The authors therefore recommend against doctors routinely using biopsies taken from primary tumour samples to carry out gene-expression (RNA)-based biomarker tests for guiding the treatment for secondary cancers.

They suggest it would be better to use biopsies taken from secondary tumours as the cancers can evolve between first diagnosis and recurrence after initial therapy.

Dr Maggie Cheang, Group Leader of the ICR-CTSU Integrative Genomics Analysis in Trials group at The Institute of Cancer Research, London, who led the research, said:

"This is one of the first few studies to demonstrate how we embed discovery science within our clinical trial by generating high-quality, multi-dimensional biological data from routine clinical samples taken in clinical trials. We applied cutting edge whole genome RNA sequencing on tissue samples preserved in paraffin wax in a technique that we optimised through collaboration with colleagues at University of North Carolina at Chapel Hill. By combining all these data together, we are able to paint a comprehensive picture of patients’ individual tumour biology.”

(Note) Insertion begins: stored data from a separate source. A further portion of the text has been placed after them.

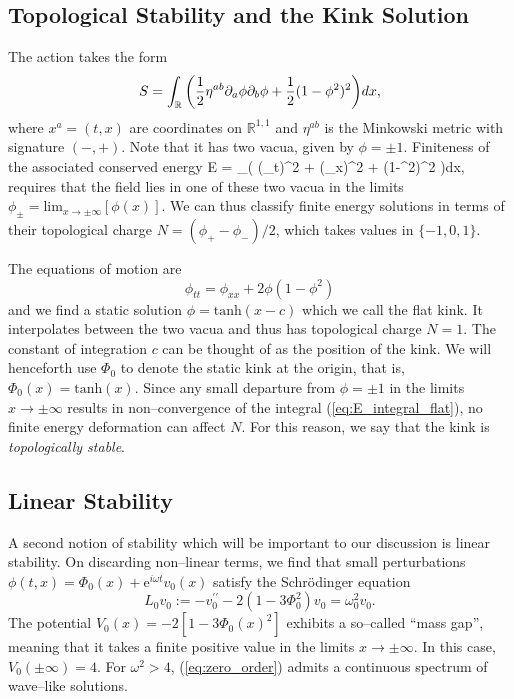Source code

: \subsection{Topological Stability and the Kink Solution}
The action takes the form
\[
S=\int_{\mathbb{R}}\bigg( \frac{1}{2}\eta^{ab}\partial_a\phi\partial_b\phi + \frac{1}{2}(1-\phi^2)^2\bigg)dx,
\]
where $x^a=(t,x)$ are coordinates on $\mathbb{R}^{1,1}$ and $\eta^{ab}$ is the Minkowski metric with signature $(-,+)$. Note that it has two vacua, given by $\phi=\pm 1$. Finiteness of the associated conserved energy
\be \label{eq:E_integral_flat}
E = \int_\R \bigg( (\phi_t)^2 + (\phi_x)^2 + (1-\phi^2)^2 \bigg)dx,
\ee
requires that the field lies in one of these two vacua in the limits $\phi_\pm=\mathrm{lim}_{x\rightarrow \pm \infty}[\phi(x)]$. We can thus classify finite energy solutions in terms of their topological charge $N = (\phi_+-\phi_-)/2$, which takes values in $\{-1,0,1\}$.




The equations of motion are
\begin{equation}
\label{eom:R11}
\phi_{tt}=\phi_{xx} + 2\phi(1-\phi^2)
\end{equation}
and we find a static solution $\phi=\mathrm{tanh}(x-c)$ which we call the flat kink. It interpolates between the two vacua and thus has topological charge $N=1$. The constant of integration $c$ can be thought of as the position of the kink. We will henceforth use $\Phi_0$ to denote the static kink at the origin, that is, $\Phi_0(x)=\mathrm{tanh}(x)$. Since any small departure from $\phi=\pm 1$ in the limits $x\rightarrow\pm\infty$ results in non--convergence of the integral (\ref{eq:E_integral_flat}), no finite energy deformation can affect $N$. For this reason, we say that the kink is \textit{topologically stable}. 

\subsection{Linear Stability}

A second notion of stability which will be important to our discussion is linear stability. On discarding non--linear terms, we find that small perturbations $\phi(t,x)=\Phi_0(x)+\mathrm{e}^{i\omega t}v_0(x)$ satisfy the Schr\"odinger equation
\begin{equation}
\label{eq:zero_order}
L_0v_0:=-v_0^{\prime\prime} - 2(1-3\Phi_0^2)v_0 = \omega^2_0v_0.
\end{equation}
The potential $V_0(x)=-2[1-3\Phi_0(x)^2]$ exhibits a so--called ``mass gap'', meaning that it takes a finite positive value in the limits $x\rightarrow\pm\infty$. In this case, $V_0(\pm\infty)=4$. For $\omega^2>4$, (\ref{eq:zero_order}) admits a continuous spectrum of wave--like solutions.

Maximise knowledge from clinical trial data and samples

Holly Tovey, PhD Student within Dr Cheang’s group at The Institute of Cancer Research, London said:

"This study is a great example of how we can make the most of the data and samples collected routinely within our clinical trials to maximise the knowledge gained from each study.

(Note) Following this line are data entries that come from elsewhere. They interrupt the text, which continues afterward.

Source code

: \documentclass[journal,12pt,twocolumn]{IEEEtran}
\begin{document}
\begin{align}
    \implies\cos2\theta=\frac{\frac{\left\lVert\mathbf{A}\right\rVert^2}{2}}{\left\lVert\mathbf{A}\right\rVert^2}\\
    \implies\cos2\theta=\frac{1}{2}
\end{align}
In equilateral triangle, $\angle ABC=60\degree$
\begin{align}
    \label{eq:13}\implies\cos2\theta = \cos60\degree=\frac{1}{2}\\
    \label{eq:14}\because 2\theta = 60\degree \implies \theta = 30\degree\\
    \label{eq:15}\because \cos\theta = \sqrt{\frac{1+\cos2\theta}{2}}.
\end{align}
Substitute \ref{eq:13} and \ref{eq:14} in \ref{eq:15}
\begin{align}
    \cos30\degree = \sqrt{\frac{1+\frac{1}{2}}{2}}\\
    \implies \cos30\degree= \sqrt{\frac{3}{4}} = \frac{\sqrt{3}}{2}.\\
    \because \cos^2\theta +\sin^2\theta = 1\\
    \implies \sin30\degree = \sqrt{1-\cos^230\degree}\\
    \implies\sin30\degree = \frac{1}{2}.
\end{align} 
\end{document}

"While each individual marker provides useful predictive information, there is more to the story. Advanced statistical methods have enabled us to integrate many different markers across several layers of biology and gain a more comprehensive picture of the biology of primary tumours, and how they relate to treatment responses in the advanced disease.”

Professor Andrew Tutt, Director of the Breast Cancer Now Toby Robins Research Centre at the ICR and Chief Investigator of the TNT trial, said:

"Triple negative breast cancers lack hormone receptors or the HER2 protein target and therefore are not treated with many of our targeted therapies for breast cancer – so chemotherapy remains the main treatment option. Women with this type of cancer are in real need of better, more personalised options.

"Our analysis takes a deep dive into tumour biology and how different tumour characteristics can predict which treatment patients' tumours will respond to. Our findings paint a complex picture – with many, dynamic factors driving how tumours respond to treatment. I hope this work will contribute to a future where patients with triple negative breast cancer have more effective and personalised treatment options which extend their lives."